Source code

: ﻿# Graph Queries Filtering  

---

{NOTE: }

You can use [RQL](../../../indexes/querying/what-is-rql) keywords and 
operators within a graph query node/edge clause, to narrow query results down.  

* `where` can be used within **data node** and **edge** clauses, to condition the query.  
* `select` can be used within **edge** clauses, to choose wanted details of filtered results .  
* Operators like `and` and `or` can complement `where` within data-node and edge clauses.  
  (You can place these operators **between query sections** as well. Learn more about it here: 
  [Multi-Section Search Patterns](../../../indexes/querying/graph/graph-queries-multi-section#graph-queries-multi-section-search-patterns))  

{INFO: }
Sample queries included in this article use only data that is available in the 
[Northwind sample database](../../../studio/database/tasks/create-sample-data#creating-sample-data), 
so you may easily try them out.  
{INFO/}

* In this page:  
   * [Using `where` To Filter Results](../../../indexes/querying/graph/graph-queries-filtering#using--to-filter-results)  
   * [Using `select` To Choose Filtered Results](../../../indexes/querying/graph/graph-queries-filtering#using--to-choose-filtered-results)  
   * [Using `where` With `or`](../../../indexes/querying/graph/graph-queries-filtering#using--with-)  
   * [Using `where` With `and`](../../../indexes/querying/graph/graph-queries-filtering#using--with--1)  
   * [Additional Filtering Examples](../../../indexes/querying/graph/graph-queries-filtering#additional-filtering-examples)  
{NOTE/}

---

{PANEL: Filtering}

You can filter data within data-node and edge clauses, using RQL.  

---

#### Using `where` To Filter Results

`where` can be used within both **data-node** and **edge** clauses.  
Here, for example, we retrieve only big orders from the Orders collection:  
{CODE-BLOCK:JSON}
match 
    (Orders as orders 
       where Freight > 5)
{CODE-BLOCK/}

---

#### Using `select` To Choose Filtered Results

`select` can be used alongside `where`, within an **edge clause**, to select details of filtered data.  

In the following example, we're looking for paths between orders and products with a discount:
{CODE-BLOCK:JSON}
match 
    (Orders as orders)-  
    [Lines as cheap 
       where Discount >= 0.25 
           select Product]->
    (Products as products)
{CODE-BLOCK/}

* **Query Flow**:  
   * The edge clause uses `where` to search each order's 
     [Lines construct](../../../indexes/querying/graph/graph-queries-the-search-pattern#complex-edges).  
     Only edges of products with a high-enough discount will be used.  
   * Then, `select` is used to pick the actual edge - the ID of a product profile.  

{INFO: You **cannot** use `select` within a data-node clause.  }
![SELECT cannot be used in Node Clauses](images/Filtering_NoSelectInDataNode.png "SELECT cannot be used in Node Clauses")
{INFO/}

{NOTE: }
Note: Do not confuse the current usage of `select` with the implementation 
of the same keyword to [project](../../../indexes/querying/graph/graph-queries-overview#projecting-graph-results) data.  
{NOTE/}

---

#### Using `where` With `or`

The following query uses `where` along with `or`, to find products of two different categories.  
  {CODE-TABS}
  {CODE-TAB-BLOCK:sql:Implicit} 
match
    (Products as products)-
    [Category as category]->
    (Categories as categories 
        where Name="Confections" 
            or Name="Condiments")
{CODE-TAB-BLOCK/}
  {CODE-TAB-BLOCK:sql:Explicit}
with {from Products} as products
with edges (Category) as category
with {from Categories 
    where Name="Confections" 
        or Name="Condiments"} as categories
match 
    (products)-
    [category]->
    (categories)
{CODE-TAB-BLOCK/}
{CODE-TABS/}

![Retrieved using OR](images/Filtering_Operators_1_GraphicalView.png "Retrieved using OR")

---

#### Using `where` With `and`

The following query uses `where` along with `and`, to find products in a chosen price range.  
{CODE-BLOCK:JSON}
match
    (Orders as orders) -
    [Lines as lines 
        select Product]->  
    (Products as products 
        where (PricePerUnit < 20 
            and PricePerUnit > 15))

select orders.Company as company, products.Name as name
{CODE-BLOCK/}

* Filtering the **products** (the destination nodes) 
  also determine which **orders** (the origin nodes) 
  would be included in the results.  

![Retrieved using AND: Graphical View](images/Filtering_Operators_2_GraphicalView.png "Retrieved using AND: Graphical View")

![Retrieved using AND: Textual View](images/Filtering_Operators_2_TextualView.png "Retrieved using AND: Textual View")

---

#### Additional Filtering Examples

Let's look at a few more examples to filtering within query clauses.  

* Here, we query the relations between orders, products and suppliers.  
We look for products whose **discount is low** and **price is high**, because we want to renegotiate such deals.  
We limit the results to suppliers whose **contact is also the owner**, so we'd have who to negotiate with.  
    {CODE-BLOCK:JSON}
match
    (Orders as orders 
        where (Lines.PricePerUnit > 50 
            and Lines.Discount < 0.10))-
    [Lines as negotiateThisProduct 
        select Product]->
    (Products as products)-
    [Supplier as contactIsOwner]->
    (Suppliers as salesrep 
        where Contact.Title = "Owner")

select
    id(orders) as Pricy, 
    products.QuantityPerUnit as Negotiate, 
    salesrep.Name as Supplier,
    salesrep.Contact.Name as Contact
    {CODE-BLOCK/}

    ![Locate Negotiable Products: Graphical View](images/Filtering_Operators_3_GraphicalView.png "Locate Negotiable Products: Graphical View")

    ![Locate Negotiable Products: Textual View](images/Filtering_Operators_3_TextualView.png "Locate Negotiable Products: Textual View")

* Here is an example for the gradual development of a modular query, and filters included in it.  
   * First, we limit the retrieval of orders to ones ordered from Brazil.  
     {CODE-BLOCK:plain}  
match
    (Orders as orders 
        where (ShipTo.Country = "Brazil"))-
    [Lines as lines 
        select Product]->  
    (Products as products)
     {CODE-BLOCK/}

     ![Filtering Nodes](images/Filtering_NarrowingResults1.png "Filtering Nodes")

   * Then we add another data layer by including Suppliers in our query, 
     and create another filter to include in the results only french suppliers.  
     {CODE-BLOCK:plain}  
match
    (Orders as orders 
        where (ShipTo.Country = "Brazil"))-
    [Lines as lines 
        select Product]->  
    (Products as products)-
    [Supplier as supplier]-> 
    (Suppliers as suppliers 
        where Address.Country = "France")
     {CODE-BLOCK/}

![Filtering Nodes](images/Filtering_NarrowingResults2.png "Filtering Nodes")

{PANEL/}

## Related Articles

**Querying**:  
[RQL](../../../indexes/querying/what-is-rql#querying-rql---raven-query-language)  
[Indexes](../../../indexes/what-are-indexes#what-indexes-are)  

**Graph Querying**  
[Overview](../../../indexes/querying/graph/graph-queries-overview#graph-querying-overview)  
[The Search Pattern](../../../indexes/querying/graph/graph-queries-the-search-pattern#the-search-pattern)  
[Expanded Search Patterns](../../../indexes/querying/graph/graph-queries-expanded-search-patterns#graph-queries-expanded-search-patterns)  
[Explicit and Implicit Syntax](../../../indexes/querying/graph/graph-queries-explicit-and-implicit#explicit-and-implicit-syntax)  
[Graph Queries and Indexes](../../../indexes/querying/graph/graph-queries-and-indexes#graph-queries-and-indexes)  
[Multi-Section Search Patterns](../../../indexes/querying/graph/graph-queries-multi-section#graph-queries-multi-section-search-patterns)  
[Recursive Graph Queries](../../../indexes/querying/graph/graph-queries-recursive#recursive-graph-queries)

────

§ WHAT THE EXERCISE ASKS
Set down the whole listing once more, precisely as written.

§ ANSWER TO THIS TASK
Source code

: ﻿# Graph Queries Filtering  

---

{NOTE: }

You can use [RQL](../../../indexes/querying/what-is-rql) keywords and 
operators within a graph query node/edge clause, to narrow query results down.  

* `where` can be used within **data node** and **edge** clauses, to condition the query.  
* `select` can be used within **edge** clauses, to choose wanted details of filtered results .  
* Operators like `and` and `or` can complement `where` within data-node and edge clauses.  
  (You can place these operators **between query sections** as well. Learn more about it here: 
  [Multi-Section Search Patterns](../../../indexes/querying/graph/graph-queries-multi-section#graph-queries-multi-section-search-patterns))  

{INFO: }
Sample queries included in this article use only data that is available in the 
[Northwind sample database](../../../studio/database/tasks/create-sample-data#creating-sample-data), 
so you may easily try them out.  
{INFO/}

* In this page:  
   * [Using `where` To Filter Results](../../../indexes/querying/graph/graph-queries-filtering#using--to-filter-results)  
   * [Using `select` To Choose Filtered Results](../../../indexes/querying/graph/graph-queries-filtering#using--to-choose-filtered-results)  
   * [Using `where` With `or`](../../../indexes/querying/graph/graph-queries-filtering#using--with-)  
   * [Using `where` With `and`](../../../indexes/querying/graph/graph-queries-filtering#using--with--1)  
   * [Additional Filtering Examples](../../../indexes/querying/graph/graph-queries-filtering#additional-filtering-examples)  
{NOTE/}

---

{PANEL: Filtering}

You can filter data within data-node and edge clauses, using RQL.  

---

#### Using `where` To Filter Results

`where` can be used within both **data-node** and **edge** clauses.  
Here, for example, we retrieve only big orders from the Orders collection:  
{CODE-BLOCK:JSON}
match 
    (Orders as orders 
       where Freight > 5)
{CODE-BLOCK/}

---

#### Using `select` To Choose Filtered Results

`select` can be used alongside `where`, within an **edge clause**, to select details of filtered data.  

In the following example, we're looking for paths between orders and products with a discount:
{CODE-BLOCK:JSON}
match 
    (Orders as orders)-  
    [Lines as cheap 
       where Discount >= 0.25 
           select Product]->
    (Products as products)
{CODE-BLOCK/}

* **Query Flow**:  
   * The edge clause uses `where` to search each order's 
     [Lines construct](../../../indexes/querying/graph/graph-queries-the-search-pattern#complex-edges).  
     Only edges of products with a high-enough discount will be used.  
   * Then, `select` is used to pick the actual edge - the ID of a product profile.  

{INFO: You **cannot** use `select` within a data-node clause.  }
![SELECT cannot be used in Node Clauses](images/Filtering_NoSelectInDataNode.png "SELECT cannot be used in Node Clauses")
{INFO/}

{NOTE: }
Note: Do not confuse the current usage of `select` with the implementation 
of the same keyword to [project](../../../indexes/querying/graph/graph-queries-overview#projecting-graph-results) data.  
{NOTE/}

---

#### Using `where` With `or`

The following query uses `where` along with `or`, to find products of two different categories.  
  {CODE-TABS}
  {CODE-TAB-BLOCK:sql:Implicit} 
match
    (Products as products)-
    [Category as category]->
    (Categories as categories 
        where Name="Confections" 
            or Name="Condiments")
{CODE-TAB-BLOCK/}
  {CODE-TAB-BLOCK:sql:Explicit}
with {from Products} as products
with edges (Category) as category
with {from Categories 
    where Name="Confections" 
        or Name="Condiments"} as categories
match 
    (products)-
    [category]->
    (categories)
{CODE-TAB-BLOCK/}
{CODE-TABS/}

![Retrieved using OR](images/Filtering_Operators_1_GraphicalView.png "Retrieved using OR")

---

#### Using `where` With `and`

The following query uses `where` along with `and`, to find products in a chosen price range.  
{CODE-BLOCK:JSON}
match
    (Orders as orders) -
    [Lines as lines 
        select Product]->  
    (Products as products 
        where (PricePerUnit < 20 
            and PricePerUnit > 15))

select orders.Company as company, products.Name as name
{CODE-BLOCK/}

* Filtering the **products** (the destination nodes) 
  also determine which **orders** (the origin nodes) 
  would be included in the results.  

![Retrieved using AND: Graphical View](images/Filtering_Operators_2_GraphicalView.png "Retrieved using AND: Graphical View")

![Retrieved using AND: Textual View](images/Filtering_Operators_2_TextualView.png "Retrieved using AND: Textual View")

---

#### Additional Filtering Examples

Let's look at a few more examples to filtering within query clauses.  

* Here, we query the relations between orders, products and suppliers.  
We look for products whose **discount is low** and **price is high**, because we want to renegotiate such deals.  
We limit the results to suppliers whose **contact is also the owner**, so we'd have who to negotiate with.  
    {CODE-BLOCK:JSON}
match
    (Orders as orders 
        where (Lines.PricePerUnit > 50 
            and Lines.Discount < 0.10))-
    [Lines as negotiateThisProduct 
        select Product]->
    (Products as products)-
    [Supplier as contactIsOwner]->
    (Suppliers as salesrep 
        where Contact.Title = "Owner")

select
    id(orders) as Pricy, 
    products.QuantityPerUnit as Negotiate, 
    salesrep.Name as Supplier,
    salesrep.Contact.Name as Contact
    {CODE-BLOCK/}

    ![Locate Negotiable Products: Graphical View](images/Filtering_Operators_3_GraphicalView.png "Locate Negotiable Products: Graphical View")

    ![Locate Negotiable Products: Textual View](images/Filtering_Operators_3_TextualView.png "Locate Negotiable Products: Textual View")

* Here is an example for the gradual development of a modular query, and filters included in it.  
   * First, we limit the retrieval of orders to ones ordered from Brazil.  
     {CODE-BLOCK:plain}  
match
    (Orders as orders 
        where (ShipTo.Country = "Brazil"))-
    [Lines as lines 
        select Product]->  
    (Products as products)
     {CODE-BLOCK/}

     ![Filtering Nodes](images/Filtering_NarrowingResults1.png "Filtering Nodes")

   * Then we add another data layer by including Suppliers in our query, 
     and create another filter to include in the results only french suppliers.  
     {CODE-BLOCK:plain}  
match
    (Orders as orders 
        where (ShipTo.Country = "Brazil"))-
    [Lines as lines 
        select Product]->  
    (Products as products)-
    [Supplier as supplier]-> 
    (Suppliers as suppliers 
        where Address.Country = "France")
     {CODE-BLOCK/}

![Filtering Nodes](images/Filtering_NarrowingResults2.png "Filtering Nodes")

{PANEL/}

## Related Articles

**Querying**:  
[RQL](../../../indexes/querying/what-is-rql#querying-rql---raven-query-language)  
[Indexes](../../../indexes/what-are-indexes#what-indexes-are)  

**Graph Querying**  
[Overview](../../../indexes/querying/graph/graph-queries-overview#graph-querying-overview)  
[The Search Pattern](../../../indexes/querying/graph/graph-queries-the-search-pattern#the-search-pattern)  
[Expanded Search Patterns](../../../indexes/querying/graph/graph-queries-expanded-search-patterns#graph-queries-expanded-search-patterns)  
[Explicit and Implicit Syntax](../../../indexes/querying/graph/graph-queries-explicit-and-implicit#explicit-and-implicit-syntax)  
[Graph Queries and Indexes](../../../indexes/querying/graph/graph-queries-and-indexes#graph-queries-and-indexes)  
[Multi-Section Search Patterns](../../../indexes/querying/graph/graph-queries-multi-section#graph-queries-multi-section-search-patterns)  
[Recursive Graph Queries](../../../indexes/querying/graph/graph-queries-recursive#recursive-graph-queries)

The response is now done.